Inventory systems consume data from many sources that were never intended to be integrated into a single body of information. However, this data must nevertheless be combined in order to populate the target inventory system. Meanwhile, the data in the original sources (and in fact, the set of sources itself) continues to evolve during the lifetime of the inventory.
Inventory data migration projects are never as simple as moving data from one source to another – not even when the destination system is simply an upgrade of the existing inventory.
The business can’t stop and wait for the migration project to complete and so the data is a continuously changing landscape of unaligned, overlapping data sources.
Even designing the target model is a challenge, because new data that can’t be accommodated in the initial design can appear at any time during a project, and because extensions and modifications to the information models in network inventory management systems are expensive to make.
Once a target model has been implemented, each load attempt cycle is time consuming and risky, and fallout is difficult to analyse as it only visible through the load errors it causes.
These difficulties, which appear both during the initial migration of data to an inventory and afterwards during day-to-day operation of the inventory system in the form of network reconciliation and collectively represent the most significant risk to the success of network resource inventory programmes.
Ontology for Network Inventory Data Reconciliation
Day-to-day data reconciliation to align the network resource inventory against the actual state of the network is difficult - and many of the tools from inventory vendors do not have the flexibility to manage the rate of change in modern networks.
This creates three main challenges:
1. Minimising maintenance costs of data update “plumbing” between the network and inventory system.
2. Managing fallout that requires data corrections.
e.g. mis-keying in naming conventions, network misconfigurations.
3. Managing fallout that requires model adjustments and identification of those adjustments.
e.g. introduction of new types of configuration or equipment.
Unless all three of these challenges are addressed, the resource inventory will “drift” from the real state of the network – and therefore the business – steadily reducing its value, and, if uncorrected, eventually leading to a derelict state in which business processes which should be fully automated on top of the inventory platform are ad-hoc “patched” with manual steps.
Since the Ontology Dynamic Network Fabric Model is reconstructed dynamically, it represents an up-to-date reflection of the state of the network’s topology, as it is right now – and in the case where Ontology has been used to migrate data to the inventory, it already exists.
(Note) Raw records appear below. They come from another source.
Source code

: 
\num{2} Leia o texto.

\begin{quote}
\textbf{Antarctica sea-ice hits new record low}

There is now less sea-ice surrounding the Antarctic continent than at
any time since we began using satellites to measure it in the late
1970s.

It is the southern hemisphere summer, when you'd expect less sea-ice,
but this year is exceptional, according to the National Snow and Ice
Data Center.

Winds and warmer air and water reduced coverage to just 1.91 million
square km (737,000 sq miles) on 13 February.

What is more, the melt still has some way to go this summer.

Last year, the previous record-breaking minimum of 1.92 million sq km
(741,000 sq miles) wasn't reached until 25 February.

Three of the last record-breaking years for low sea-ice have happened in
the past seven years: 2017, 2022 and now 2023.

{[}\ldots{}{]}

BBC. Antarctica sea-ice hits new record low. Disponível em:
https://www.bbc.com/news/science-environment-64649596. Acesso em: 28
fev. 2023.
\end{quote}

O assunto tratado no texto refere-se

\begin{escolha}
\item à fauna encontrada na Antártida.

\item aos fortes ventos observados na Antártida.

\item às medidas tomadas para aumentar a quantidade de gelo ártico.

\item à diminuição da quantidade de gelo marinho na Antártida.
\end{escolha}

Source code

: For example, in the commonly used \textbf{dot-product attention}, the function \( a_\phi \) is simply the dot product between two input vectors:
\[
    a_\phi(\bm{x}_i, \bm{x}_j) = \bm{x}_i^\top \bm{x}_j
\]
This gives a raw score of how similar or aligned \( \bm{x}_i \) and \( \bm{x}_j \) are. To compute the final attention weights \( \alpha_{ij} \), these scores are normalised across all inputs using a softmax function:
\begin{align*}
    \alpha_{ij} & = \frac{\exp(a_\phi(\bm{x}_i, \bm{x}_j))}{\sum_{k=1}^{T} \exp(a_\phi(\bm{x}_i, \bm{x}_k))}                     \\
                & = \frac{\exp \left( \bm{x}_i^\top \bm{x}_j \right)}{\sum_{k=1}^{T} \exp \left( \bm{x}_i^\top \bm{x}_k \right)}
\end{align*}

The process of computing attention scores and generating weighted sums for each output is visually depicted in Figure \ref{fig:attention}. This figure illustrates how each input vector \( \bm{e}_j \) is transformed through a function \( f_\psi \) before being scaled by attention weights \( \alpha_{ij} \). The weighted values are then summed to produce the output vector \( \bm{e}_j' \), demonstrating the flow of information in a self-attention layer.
Ontology’s low cost of ownership keeps maintenance expense down and its ability to treat both data and model non-conformance without losing visibility means that monitoring the ongoing alignment between the inventory and the network and the network becomes a straightforward part of day-to-day operations.
Ontology for Network Inventory Migrations
Ontology’s Intelligent 360 for Network Operators uses the Ontology 4 Graph-Search Data Alignment and Linking Engine to search through sources of network data to rapidly and cost-effectively construct a Dynamic Network Fabric Model encompassing the network’s topology across all layers, vendors and f technologies.
Since the graph technology in the Ontology 4 platform is schemaless, it can store, manage and analyse data that doesn’t comply with a model, enabling Ontology’s agile data integration approach.
Once this model has been created, the visibility into the data and network that it provides can be used to help design the information model in the target system, ensuring that the design is as comprehensive as possible to begin with. When test-loads are attempted, the fallout can be analysed easily and the results used to drive both required changes into the target model and data fixes into the source systems.
This agile approach to the data integration required to migrate inventory data radically reduces the risk and cost of migration projects, and it also produces a comprehensive topology and model of the network itself – the Dynamic Network Fabric Model.